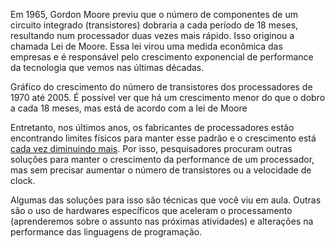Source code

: Em 1965, Gordon Moore previu que o número de componentes de um circuito integrado (transistores) dobraria a cada período de 18 meses, resultando num processador duas vezes mais rápido. Isso originou a chamada Lei de Moore. Essa lei virou uma medida econômica das empresas e é responsável pelo crescimento exponencial de performance da tecnologia que vemos nas últimas décadas.

Gráfico do crescimento do número de transistores dos processadores de 1970 até 2005. É possível ver que há um crescimento menor do que o dobro a cada 18 meses, mas está de acordo com a lei de Moore

Entretanto, nos últimos anos, os fabricantes de processadores estão encontrando limites físicos para manter esse padrão e o crescimento está [cada vez diminuindo mais](https://www.uol.com.br/tilt/noticias/redacao/2019/01/29/o-que-e-a-lei-de-moore-e-porque-voce-deve-se-preocupar-com-o-fim-dela.htm). Por isso, pesquisadores procuram outras soluções para manter o crescimento da performance de um processador, mas sem precisar aumentar o número de transistores ou a velocidade de clock.

Algumas das soluções para isso são técnicas que você viu em aula. Outras são o uso de hardwares específicos que aceleram o processamento (aprenderemos sobre o assunto nas próximas atividades) e alterações na performance das linguagens de programação.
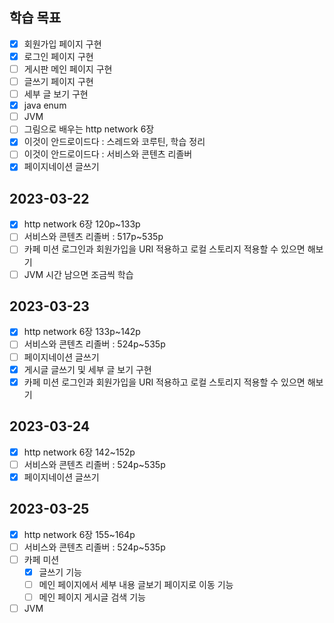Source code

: ## 학습 목표

- [x] 회원가입 페이지 구현
- [x] 로그인 페이지 구현
- [ ] 게시판 메인 페이지 구현
- [ ] 글쓰기 페이지 구현
- [ ] 세부 글 보기 구현
- [x] java enum
- [ ] JVM
- [ ] 그림으로 배우는 http network 6장
- [x] 이것이 안드로이드다 : 스레드와 코루틴, 학습 정리
- [ ] 이것이 안드로이드다 : 서비스와 콘텐츠 리졸버
- [x] 페이지네이션 글쓰기

## 2023-03-22

- [x] http network 6장 120p~133p
- [ ] 서비스와 콘텐츠 리졸버 : 517p~535p
- [ ] 카페 미션 로그인과 회원가입을 URI 적용하고 로컬 스토리지 적용할 수 있으면 해보기
- [ ] JVM 시간 남으면 조금씩 학습

## 2023-03-23

- [x] http network 6장 133p~142p
- [ ] 서비스와 콘텐츠 리졸버 : 524p~535p
- [ ] 페이지네이션 글쓰기
- [x] 게시글 글쓰기 및 세부 글 보기 구현
- [x] 카페 미션 로그인과 회원가입을 URI 적용하고 로컬 스토리지 적용할 수 있으면 해보기

## 2023-03-24

- [x] http network 6장 142~152p
- [ ] 서비스와 콘텐츠 리졸버 : 524p~535p
- [x] 페이지네이션 글쓰기

## 2023-03-25

- [x] http network 6장 155~164p
- [ ] 서비스와 콘텐츠 리졸버 : 524p~535p
- [ ] 카페 미션
    - [x] 글쓰기 기능
    - [ ] 메인 페이지에서 세부 내용 글보기 페이지로 이동 기능
    - [ ] 메인 페이지 게시글 검색 기능
- [ ] JVM
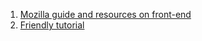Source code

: 1. [Mozilla guide and resources on front-end](https://developer.mozilla.org/en-US/docs/Learn/Front-end_web_developer)
2. [Friendly tutorial](https://web.dev/learn/css/)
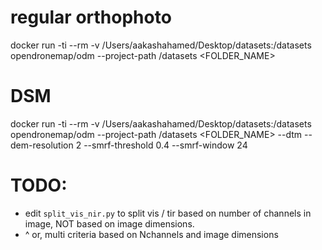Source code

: # regular orthophoto
docker run -ti --rm -v /Users/aakashahamed/Desktop/datasets:/datasets opendronemap/odm --project-path /datasets <FOLDER_NAME>

# DSM
docker run -ti --rm -v /Users/aakashahamed/Desktop/datasets:/datasets opendronemap/odm --project-path /datasets <FOLDER_NAME> --dtm --dem-resolution 2 --smrf-threshold 0.4 --smrf-window 24


# TODO: 
* edit `split_vis_nir.py` to split vis / tir based on number of channels in image, NOT based on image dimensions. 
* ^ or, multi criteria based on Nchannels and image dimensions 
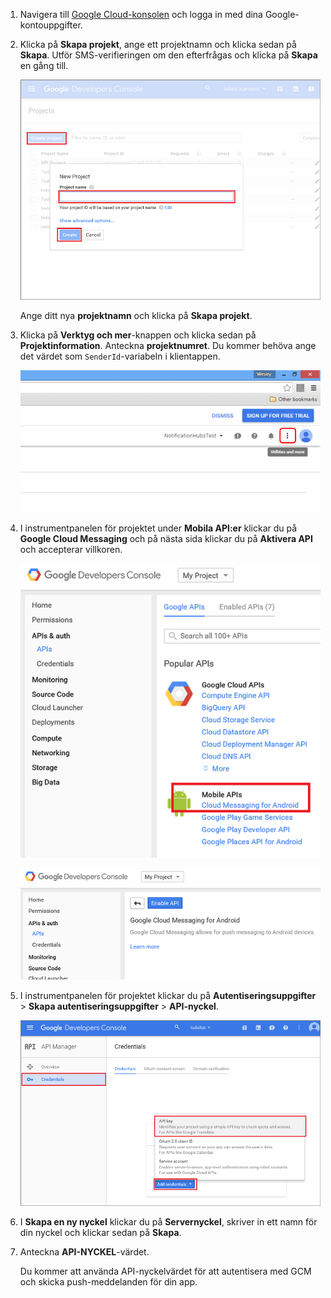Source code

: 
1. Navigera till [Google Cloud-konsolen](https://console.developers.google.com/project) och logga in med dina Google-kontouppgifter. 
2. Klicka på **Skapa projekt**, ange ett projektnamn och klicka sedan på **Skapa**. Utför SMS-verifieringen om den efterfrågas och klicka på **Skapa** en gång till.
   
    ![](./media/mobile-services-enable-google-cloud-messaging/mobile-services-google-new-project.png)   
   
     Ange ditt nya **projektnamn** och klicka på **Skapa projekt**.
3. Klicka på **Verktyg och mer**-knappen och klicka sedan på **Projektinformation**. Anteckna **projektnumret**. Du kommer behöva ange det värdet som `SenderId`-variabeln i klientappen.
   
    ![](./media/mobile-services-enable-google-cloud-messaging/notification-hubs-utilities-and-more.png)
4. I instrumentpanelen för projektet under **Mobila API:er** klickar du på **Google Cloud Messaging** och på nästa sida klickar du på **Aktivera API** och accepterar villkoren. 
   
    ![Aktivera GCM](./media/mobile-services-enable-google-cloud-messaging/enable-GCM.png)
   
    ![Aktivera GCM](./media/mobile-services-enable-google-cloud-messaging/enable-gcm-2.png) 
5. I instrumentpanelen för projektet klickar du på **Autentiseringsuppgifter** > **Skapa autentiseringsuppgifter** > **API-nyckel**. 
   
    ![](./media/mobile-services-enable-google-cloud-messaging/mobile-services-google-create-server-key.png)
6. I **Skapa en ny nyckel** klickar du på **Servernyckel**, skriver in ett namn för din nyckel och klickar sedan på **Skapa**.
7. Anteckna **API-NYCKEL**-värdet.
   
    Du kommer att använda API-nyckelvärdet för att autentisera med GCM och skicka push-meddelanden för din app.

<!--HONumber=Sep16_HO3-->


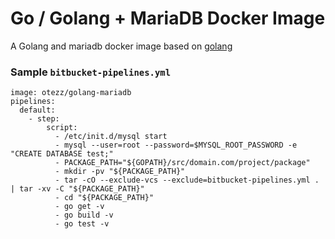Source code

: # Go / Golang + MariaDB Docker Image

A Golang and mariadb docker image based on [golang](https://hub.docker.com/_/golang/)

### Sample `bitbucket-pipelines.yml`
    image: otezz/golang-mariadb
    pipelines:
      default:
        - step:
            script:
              - /etc/init.d/mysql start
              - mysql --user=root --password=$MYSQL_ROOT_PASSWORD -e "CREATE DATABASE test;"
              - PACKAGE_PATH="${GOPATH}/src/domain.com/project/package"
              - mkdir -pv "${PACKAGE_PATH}"
              - tar -cO --exclude-vcs --exclude=bitbucket-pipelines.yml . | tar -xv -C "${PACKAGE_PATH}"
              - cd "${PACKAGE_PATH}"
              - go get -v
              - go build -v
              - go test -v
 
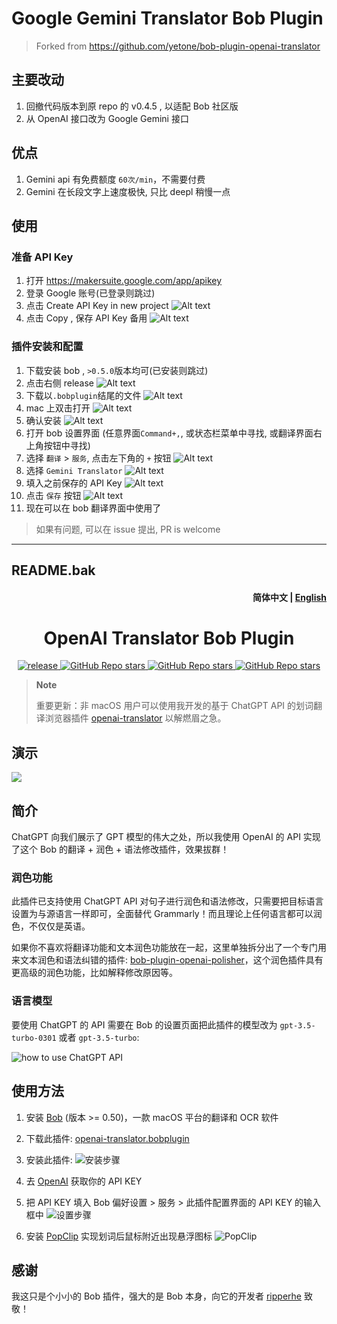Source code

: # Google Gemini Translator Bob Plugin

> Forked from https://github.com/yetone/bob-plugin-openai-translator

## 主要改动

1. 回撤代码版本到原 repo 的 v0.4.5 , 以适配 Bob 社区版
2. 从 OpenAI 接口改为 Google Gemini 接口

## 优点

1. Gemini api 有免费额度 `60次/min`，不需要付费
2. Gemini 在长段文字上速度极快, 只比 deepl 稍慢一点

## 使用

### 准备 API Key
1. 打开 https://makersuite.google.com/app/apikey
2. 登录 Google 账号(已登录则跳过)
3. 点击 Create API Key in new project
![Alt text](/docs/images/google-greate-api-key.png)
4. 点击 Copy , 保存 API Key 备用
![Alt text](/docs/images/google-copy-api-key.png)

### 插件安装和配置
1. 下载安装 bob , `>0.5.0`版本均可(已安装则跳过)
2. 点击右侧 release
![Alt text](/docs/images/github-to-releases.png)
3. 下载以`.bobplugin`结尾的文件
![Alt text](/docs/images/github-download.png)
4. mac 上双击打开
![Alt text](/docs/images/macos-finder.png)
5. 确认安装
![Alt text](/docs/images/macos-install-success.png)
6. 打开 bob 设置界面 (任意界面`Command+,`, 或状态栏菜单中寻找, 或翻译界面右上角按钮中寻找)
7. 选择 `翻译` > `服务`, 点击左下角的 `+` 按钮
![Alt text](/docs/images/bob-open-add-service-menu.png)
8. 选择 `Gemini Translator`
![Alt text](/docs/images/bob-add-gemini-service.png)
9. 填入之前保存的 API Key
![Alt text](/docs/images/bob-enter-api-key.png)
10. 点击 `保存` 按钮
![Alt text](/docs/images/bob-save.png)
11. 现在可以在 bob 翻译界面中使用了
> 如果有问题, 可以在 issue 提出, PR is welcome

---
## README.bak

<h4 align="right">
  <strong>简体中文</strong> | <a href="https://github.com/yetone/bob-plugin-openai-translator/blob/main/docs/README_EN.md">English</a>
</h4>

<div>
  <h1 align="center">OpenAI Translator Bob Plugin</h1>
  <p align="center">
    <a href="https://github.com/yetone/bob-plugin-openai-translator/releases" target="_blank">
        <img src="https://github.com/yetone/bob-plugin-openai-translator/actions/workflows/release.yaml/badge.svg" alt="release">
    </a>
    <a href="https://github.com/yetone/bob-plugin-openai-translator/releases">
        <img alt="GitHub Repo stars" src="https://img.shields.io/github/stars/yetone/bob-plugin-openai-translator?style=flat">
    </a>
    <a href="https://github.com/yetone/bob-plugin-openai-translator/releases">
        <img alt="GitHub Repo stars" src="https://img.shields.io/badge/openai-Bob-brightgreen?style=flat">
    </a>
    <a href="https://github.com/yetone/bob-plugin-openai-translator/releases">
        <img alt="GitHub Repo stars" src="https://img.shields.io/badge/langurage-JavaScript-brightgreen?style=flat&color=blue">
    </a>
  </p>
</div>

> **Note**
>
> 重要更新：非 macOS 用户可以使用我开发的基于 ChatGPT API 的划词翻译浏览器插件 [openai-translator](https://github.com/yetone/openai-translator) 以解燃眉之急。

## 演示

![](https://user-images.githubusercontent.com/1206493/221086195-f1ed941d-4dfa-4aa0-9d47-56c258a8f854.gif)

## 简介

ChatGPT 向我们展示了 GPT 模型的伟大之处，所以我使用 OpenAI 的 API 实现了这个 Bob 的翻译 + 润色 + 语法修改插件，效果拔群！

### 润色功能

此插件已支持使用 ChatGPT API 对句子进行润色和语法修改，只需要把目标语言设置为与源语言一样即可，全面替代 Grammarly！而且理论上任何语言都可以润色，不仅仅是英语。

如果你不喜欢将翻译功能和文本润色功能放在一起，这里单独拆分出了一个专门用来文本润色和语法纠错的插件: [bob-plugin-openai-polisher](https://github.com/yetone/bob-plugin-openai-polisher)，这个润色插件具有更高级的润色功能，比如解释修改原因等。

### 语言模型

要使用 ChatGPT 的 API 需要在 Bob 的设置页面把此插件的模型改为 `gpt-3.5-turbo-0301` 或者 `gpt-3.5-turbo`:

![how to use ChatGPT API](https://user-images.githubusercontent.com/1206493/222339607-d8f05042-4b65-495c-af58-849891de7434.png)

## 使用方法

1. 安装 [Bob](https://bobtranslate.com/guide/#%E5%AE%89%E8%A3%85) (版本 >= 0.50)，一款 macOS 平台的翻译和 OCR 软件

2. 下载此插件: [openai-translator.bobplugin](https://github.com/yetone/bob-plugin-openai-translator/releases/latest)

3. 安装此插件:
  ![安装步骤](https://user-images.githubusercontent.com/1206493/219937302-6be8d362-1520-4906-b8d6-284d01012837.gif)

4. 去 [OpenAI](https://platform.openai.com/account/api-keys) 获取你的 API KEY

5. 把 API KEY 填入 Bob 偏好设置 > 服务 > 此插件配置界面的 API KEY 的输入框中
  ![设置步骤](https://user-images.githubusercontent.com/1206493/219937398-8e5bb8d2-7dc8-404a-96e7-a937e08c939f.gif)

6. 安装 [PopClip](https://bobtranslate.com/guide/integration/popclip.html) 实现划词后鼠标附近出现悬浮图标
  ![PopClip](https://user-images.githubusercontent.com/1206493/219933584-d0c2b6cf-8fa0-40a6-858f-8f4bf05f38ef.gif)

## 感谢

我这只是个小小的 Bob 插件，强大的是 Bob 本身，向它的开发者 [ripperhe](https://github.com/ripperhe) 致敬！
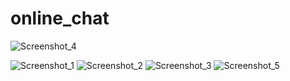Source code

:
# online_chat 
![Screenshot_4](https://user-images.githubusercontent.com/52429586/131251406-db368d1b-1a8e-4dac-a542-949b605daa57.png) 

 ![Screenshot_1](https://user-images.githubusercontent.com/52429586/131251053-7b8e089f-f9f7-4c36-bd32-78e14d442bcc.png) ![Screenshot_2](https://user-images.githubusercontent.com/52429586/131251287-2420d846-eec8-42ff-b71f-562b41bbf666.png)
![Screenshot_3](https://user-images.githubusercontent.com/52429586/131251288-488cb2be-d73e-4f90-8cb1-360bd45d427c.png)
![Screenshot_5](https://user-images.githubusercontent.com/52429586/131251289-cf855e68-32c2-4ab5-b9b3-2920aad3385d.png)


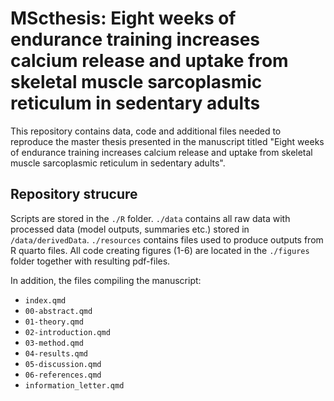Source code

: # MScthesis: Eight weeks of endurance training increases calcium release and uptake from skeletal muscle sarcoplasmic reticulum in sedentary adults

This repository contains data, code and additional files needed to reproduce the master thesis presented in the manuscript titled "Eight weeks of endurance training increases calcium release and uptake from skeletal muscle sarcoplasmic reticulum in sedentary adults".

## Repository strucure

Scripts are stored in the `./R` folder. `./data` contains all raw data with processed data (model outputs, summaries etc.) stored in `/data/derivedData`. `./resources` contains files used to produce outputs from R quarto files. All code creating figures (1-6) are located in the `./figures` folder together with resulting pdf-files.

In addition, the files compiling the manuscript:

* `index.qmd`
* `00-abstract.qmd`
* `01-theory.qmd`
* `02-introduction.qmd`
* `03-method.qmd`
* `04-results.qmd`
* `05-discussion.qmd`
* `06-references.qmd`
* `information_letter.qmd`


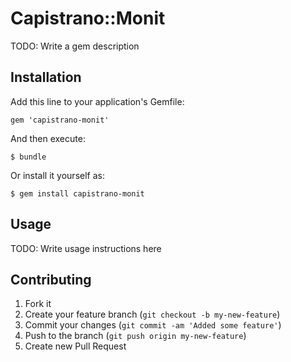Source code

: # Capistrano::Monit

TODO: Write a gem description

## Installation

Add this line to your application's Gemfile:

    gem 'capistrano-monit'

And then execute:

    $ bundle

Or install it yourself as:

    $ gem install capistrano-monit

## Usage

TODO: Write usage instructions here

## Contributing

1. Fork it
2. Create your feature branch (`git checkout -b my-new-feature`)
3. Commit your changes (`git commit -am 'Added some feature'`)
4. Push to the branch (`git push origin my-new-feature`)
5. Create new Pull Request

☆ ☆ ☆ ☆ ☆ ☆ ☆

» Assigned task: Starting at the line that contains "TODO: Write usage instructions here", output each remaining line of the listing, the last line included, exactly as it appears.

» Completed task:
TODO: Write usage instructions here

## Contributing

1. Fork it
2. Create your feature branch (`git checkout -b my-new-feature`)
3. Commit your changes (`git commit -am 'Added some feature'`)
4. Push to the branch (`git push origin my-new-feature`)
5. Create new Pull Request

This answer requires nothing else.